General Motors, which announced late last year that it expects to have a fleet of autonomous Chevy Volts on the road by the end of 2016, has invested $500 million in Lyft as part of a $1 billion round of funding at a $5.5 billion post-money valuation. As part of that investment, GM is partnering with Lyft to provide a fleet of on-demand autonomous vehicles that can be hailed exclusively on the Lyft platform.

"[GM president Dan Ammann and I] both believe that autonomous vehicles will be introduced through a service like Lyft rather than through individuals owning autonomous vehicles," Lyft co-founder John Zimmer told BuzzFeed News. "That will be how autonomous vehicles come on line and that's a unique message."

While this is just another chapter in GM's long journey into autonomous technology, which it started experimenting with at Carnegie Mellon in 2000, this marks Lyft's first official step into the driverless car arena. It's an arena ride-hail competitor Uber has already started exploring officially with its own partnership with Carnegie Mellon, which it struck up in September, and later with the University of Arizona. But, at least on its surface, Lyft's strategy for providing an autonomous service is markedly different than Uber's, which has involved pouring money and resources into building out its own Advanced Technologies Centers on each of the campuses. Uber is exploring developing its own autonomous technology and perhaps its own fleet of self-driving vehicles. Lyft is instead leveraging and contributing in the ways that it can to GM's already-in-development and (according to Ammann and Zimmer) soon-to-be-viable technology and enhancing its own on-demand platform to make it possible to hail a driverless car. And to add the Lyft touch, the company plans on having each of the vehicles in the fleet have different "experiences."

"We'll create the operating system of the future where people will be able to order an experience," Zimmer said. "If, you know, you're heading with your family to Tahoe, you'll get to order a specific kind of autonomous experience where you get to enjoy movies on your trip or after work you can get a sports Lyft and watch a Clippers game with friends. Now that we have this partnership we can create these sort of experiences with this network."

While the mere mention of the term "driverless cars" strikes fear into current Lyft and Uber drivers' hearts, and understandably so, drivers will be able to reap some benefits from Lyft's partnership with GM, at least in the short term. The companies are immediately beginning work on creating a network of rental hubs around the country for drivers to be able to rent vehicles on a short-term basis. But that sense of relief may not last too long. Drivers as well as consumers can expect this on-demand driverless Lyft service to be available within the next 10 years or "likely sooner," Zimmer said.

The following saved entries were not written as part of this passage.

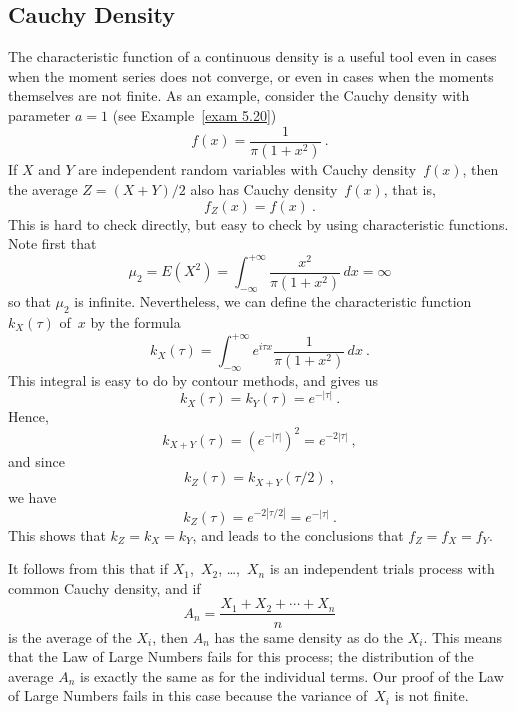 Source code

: \subsection*{Cauchy Density}
The characteristic function of a continuous density is a useful tool even in
cases when the moment series does not converge, or even in cases when the
moments themselves are not finite.  As an example, consider the Cauchy density
with parameter $a = 1$ (see Example~\ref{exam 5.20})
$$
f(x) = \frac1{\pi(1 + x^2)}\ .
$$
If $X$ and $Y$ are independent random variables with Cauchy density~$f(x)$,
then the average $Z = (X + Y)/2$ also has Cauchy density~$f(x)$, that is,
$$
f_Z(x) = f(x)\ .
$$
This is hard to check directly, but easy to check by using characteristic
functions.  Note first that
$$
\mu_2 = E(X^2) = \int_{-\infty}^{+\infty} \frac{x^2}{\pi(1 + x^2)}\, dx = \infty
$$
so that $\mu_2$ is infinite.  Nevertheless, we can define the characteristic
function $k_X(\tau)$ of~$x$ by the formula
$$
k_X(\tau) = \int_{-\infty}^{+\infty} e^{i\tau x}\frac1{\pi(1 + x^2)}\, dx\ .
$$
This integral is easy to do by contour methods, and gives us
$$
k_X(\tau) = k_Y(\tau) = e^{-|\tau|}\ .
$$
Hence,
$$
k_{X + Y}(\tau) = (e^{-|\tau|})^2 = e^{-2|\tau|}\ ,
$$
and since
$$
k_Z(\tau) = k_{X + Y}(\tau/2)\ ,
$$
we have
$$
k_Z(\tau) = e^{-2|\tau/2|} = e^{-|\tau|}\ .
$$
This shows that $k_Z = k_X = k_Y$, and leads to the conclusions that $f_Z = f_X
= f_Y$.

It follows from this that if $X_1$,~$X_2$, \ldots,~$X_n$ is an independent
trials process with common Cauchy density, and if
$$
A_n = \frac{X_1 + X_2 + \cdots+ X_n}n
$$
is the average of the $X_i$, then $A_n$ has the same density as do the $X_i$. 
This means that the Law of Large Numbers fails for this process; the
distribution of the average $A_n$ is exactly the same as for the individual
terms.  Our proof of the Law of Large Numbers fails in this case because the
variance of~$X_i$ is not finite.

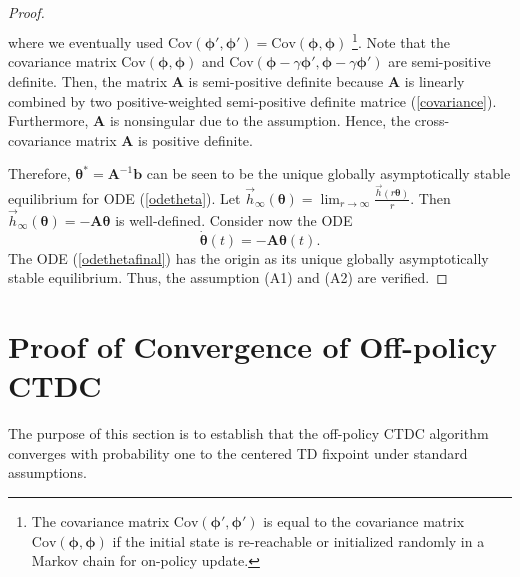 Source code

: \begin{proof}
\begin{equation}
\begin{array}{ccl}
    \end{array}
    \label{covariance}
    \end{equation}
    where we eventually used $\mathrm{Cov}(\bm{\bm{\phi}}',\bm{\bm{\phi}}')=\mathrm{Cov}(\bm{\bm{\phi}},\bm{\bm{\phi}})$
    \footnote{The covariance matrix $\mathrm{Cov}(\bm{\bm{\phi}}',\bm{\bm{\phi}}')$ is equal to
    the covariance matrix $\mathrm{Cov}(\bm{\bm{\phi}},\bm{\bm{\phi}})$ if the initial state is re-reachable or
    initialized randomly in a Markov chain for on-policy update.}.
    Note that the covariance matrix $\mathrm{Cov}(\bm{\bm{\phi}},\bm{\bm{\phi}})$ and
    $\mathrm{Cov}(\bm{\bm{\phi}}-\gamma\bm{\bm{\phi}}',\bm{\bm{\phi}}-\gamma\bm{\bm{\phi}}')$ are semi-positive
    definite. Then, the matrix $\textbf{A}$ is semi-positive definite because  $\textbf{A}$ is
    linearly combined  by  two positive-weighted semi-positive definite matrice
    (\ref{covariance}).
    Furthermore, $\textbf{A}$ is nonsingular due to the assumption.
    Hence, the cross-covariance matrix $\textbf{A}$ is positive definite.
    
    Therefore,
    $\bm{\bm{\theta}}^*=\textbf{A}^{-1}\bm{b}$ can be seen to be the unique globally asymptotically
    stable equilibrium for ODE (\ref{odetheta}).
    Let $\vec{h}_{\infty}(\bm{\bm{\theta}})=\lim_{r\rightarrow
    \infty}\frac{\vec{h}(r\bm{\bm{\theta}})}{r}$. Then
    $\vec{h}_{\infty}(\bm{\bm{\theta}})=-\textbf{A}\bm{\bm{\theta}}$ is well-defined. 
    Consider now the ODE
    \begin{equation}
    \dot{\bm{\bm{\theta}}}(t)=-\textbf{A}\bm{\bm{\theta}}(t).
    \label{odethetafinal}
    \end{equation}
    The ODE (\ref{odethetafinal}) has the origin as its unique globally asymptotically stable equilibrium.
    Thus, the assumption (A1) and (A2) are verified.
\end{proof}

\section{Proof of Convergence of Off-policy CTDC}
The purpose of this section
is to establish that the  off-policy CTDC algorithm converges with probability one
to the centered TD fixpoint
 under standard assumptions.

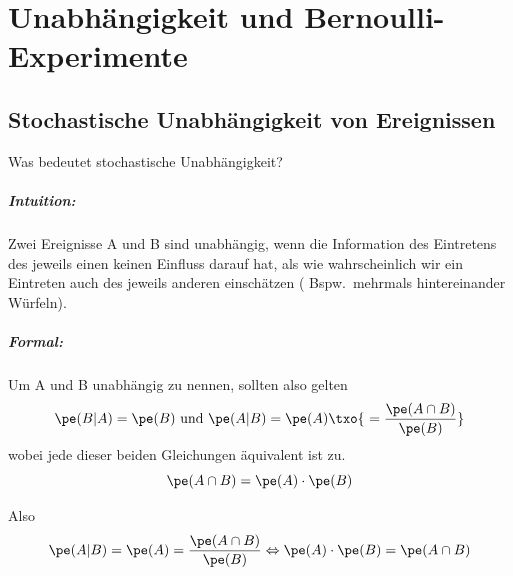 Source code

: 


\chapter{Unabhängigkeit und Bernoulli-Experimente }\label{ch:unabhangigkeit-und-bernoulli-experimente-index{bernoulli-experiment}}
\section{Stochastische Unabhängigkeit von Ereignissen}\label{sec:stochastische-unabhangigkeit-von-ereignissen}
Was bedeutet stochastische Unabhängigkeit?

\paragraph{Intuition:} Zwei Ereignisse A und B sind unabhängig, wenn die Information des Eintretens des jeweils
einen keinen Einfluss darauf hat, als wie wahrscheinlich wir ein Eintreten auch des jeweils anderen einschätzen (
Bspw.\ mehrmals hintereinander Würfeln).

\paragraph{Formal:} Um A und B unabhängig zu nennen, sollten also gelten 
\[
    \pe(B|A) = \pe(B)
    \text{ und }
    \pe(A|B) = \pe(A) \txo{\ = \frac{\pe(A \cap B)}{\pe(B)}}
\]
wobei jede dieser beiden Gleichungen äquivalent ist zu.
\[
    \pe(A \cap B) = \pe(A) \cdot \pe(B)
\]

Also
\[
    \pe(A|B) = \pe(A)  = \frac{\pe(A \cap B)}{\pe(B)} \Leftrightarrow \pe(A) \cdot \pe(B) = \pe(A \cap B)
\]



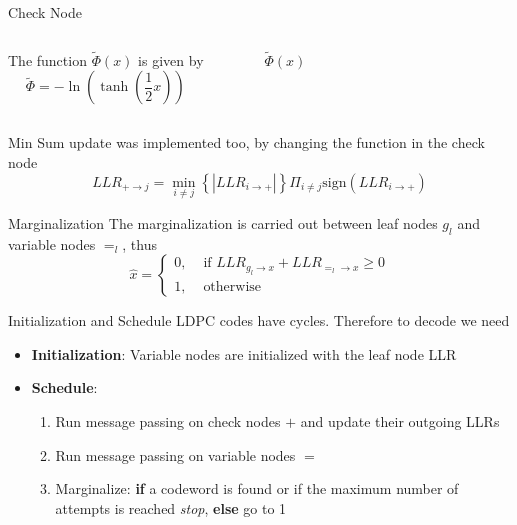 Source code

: \documentclass[pdf]
          {beamer}
\newlength\fheight
\newlength\fwidth
\begin{document}
\begin{frame}{Check Node}
	\begin{columns}
	The function $\tilde{\Phi} (x) $ is given by
	$$
		\tilde{\Phi} = - \ln \left( \tanh \left(\frac{1}{2} x\right)\right)
	$$
	\begin{figure}[t]
		\centering
		\setlength{}
		\setlength{}
		
		\caption{$\tilde{\Phi}(x)$}
		\label{fig:info_uni}
	\end{figure}
	\end{columns}
	\vfill
	Min Sum update was implemented too, by changing the function in the check node
	$$
		LLR_{+\rightarrow j} = \min_{i \ne j} \left\{ |LLR_{i \rightarrow +}| \right\} \Pi_{i \ne j} \mbox{sign} \left( LLR_{i \rightarrow +} \right)
	$$

\end{frame}

\begin{frame}{Marginalization}
	The marginalization is carried out between leaf nodes $g_l$ and variable nodes $=_l$, thus
	$$
		\hat{x} =
		\begin{cases}
			0, &\text{ if }LLR_{g_l \rightarrow x} + LLR_{=_l \rightarrow x} \ge 0\\
			1, &\text{ otherwise }
		\end{cases}
	$$
\end{frame}

\begin{frame}{Initialization and Schedule}
	LDPC codes have cycles. Therefore to decode we need
	\begin{itemize}
		\item \textbf{Initialization}: Variable nodes are initialized with the leaf node LLR
		\item \textbf{Schedule}: 
		\begin{enumerate}
			\item Run message passing on check nodes $+$ and update their outgoing LLRs
			\item Run message passing on variable nodes $=$
			\item Marginalize: \textbf{if} a codeword is found or if the maximum number of attempts is reached \textit{stop}, \textbf{else} go to 1
		\end{enumerate}
	\end{itemize}
\end{frame}
\end{document}
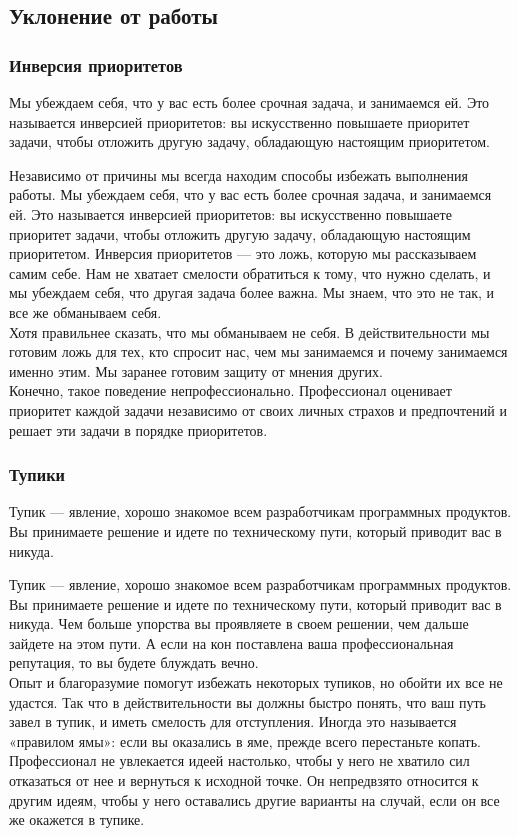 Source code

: \documentclass{../industrial-development}
\begin{document}
\subsection{Уклонение от работы}
\begin{frame} \frametitle{Инверсия приоритетов}
\begin{block}{}
Мы убеждаем себя, что у вас есть более срочная задача,
и занимаемся ей. Это называется инверсией приоритетов: вы искусственно повышаете приоритет задачи, чтобы отложить другую задачу,
обладающую настоящим приоритетом.
\end{block}
\end{frame}
\lecturenotes
Независимо от причины мы всегда находим способы избежать выполнения работы. Мы убеждаем себя, что у вас есть более срочная задача, и занимаемся ей. Это называется инверсией приоритетов: вы искусственно повышаете приоритет задачи, чтобы отложить другую задачу, обладающую настоящим приоритетом. Инверсия приоритетов — это ложь, которую мы рассказываем самим себе. Нам не хватает смелости обратиться к тому, что нужно сделать, и мы убеждаем себя, что другая задача более важна. Мы знаем, что это не так, и все же обманываем себя.\\
Хотя правильнее сказать, что мы обманываем не себя. В действительности мы готовим ложь для тех, кто спросит нас, чем мы занимаемся и почему занимаемся именно этим. Мы заранее готовим защиту от мнения других.\\
Конечно, такое поведение непрофессионально. Профессионал оценивает приоритет каждой задачи независимо от своих личных страхов и предпочтений и решает эти задачи в порядке приоритетов.

\begin{frame} \frametitle{Тупики}
\begin{block}{}
Тупик — явление, хорошо знакомое всем разработчикам программных
продуктов. Вы принимаете решение и идете по техническому пути,
который приводит вас в никуда. 
\end{block}
\end{frame}
\lecturenotes
Тупик — явление, хорошо знакомое всем разработчикам программных продуктов. Вы принимаете решение и идете по техническому пути, который приводит вас в никуда. Чем больше упорства вы проявляете в своем решении, чем дальше зайдете на этом пути. А если на кон поставлена ваша профессиональная репутация, то вы будете блуждать вечно.\\
Опыт и благоразумие помогут избежать некоторых тупиков, но обойти их все не удастся. Так что в действительности вы должны быстро понять, что ваш путь завел в тупик, и иметь смелость для отступления. Иногда это называется «правилом ямы»: если вы оказались в яме, прежде всего перестаньте копать.\\
Профессионал не увлекается идеей настолько, чтобы у него не хватило сил отказаться от нее и вернуться к исходной точке. Он непредвзято относится к другим идеям, чтобы у него оставались другие варианты на случай, если он все же окажется в тупике.
\end{document}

"We have a common view of the future and of the potential of mobility as a service," Ammann told BuzzFeed News of the partnership. "As we think about the capabilities that we have at General Motors from a technical perspective around autonomous vehicles and our leadership position, the fact that we have by far an order of magnitude of the largest fleet of connected cars already on the road today through OnStar, and bringing that together with our engineering and financial resources, together with what the Lyft team has accomplished over the last few years, we have the capability of bringing to market a network of on-demand autonomous vehicles which we see as being the centerpiece of the future of urban mobility."